[GOAL OF THE EXERCISE] Reproduce verbatim only the lines from the one containing "code is available" through the last line below, both included.

____________

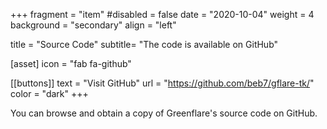 +++
fragment = "item"
#disabled = false
date = "2020-10-04"
weight = 4
background = "secondary"
align = "left"

title = "Source Code"
subtitle= "The code is available on GitHub"


[asset]
  icon = "fab fa-github"

[[buttons]]
  text = "Visit GitHub"
  url = "https://github.com/beb7/gflare-tk/"
  color = "dark"
+++

You can browse and obtain a copy of Greenflare's source code on GitHub.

____________

[RESULT OF THIS EXERCISE]
subtitle= "The code is available on GitHub"


[asset]
  icon = "fab fa-github"

[[buttons]]
  text = "Visit GitHub"
  url = "https://github.com/beb7/gflare-tk/"
  color = "dark"
+++

You can browse and obtain a copy of Greenflare's source code on GitHub.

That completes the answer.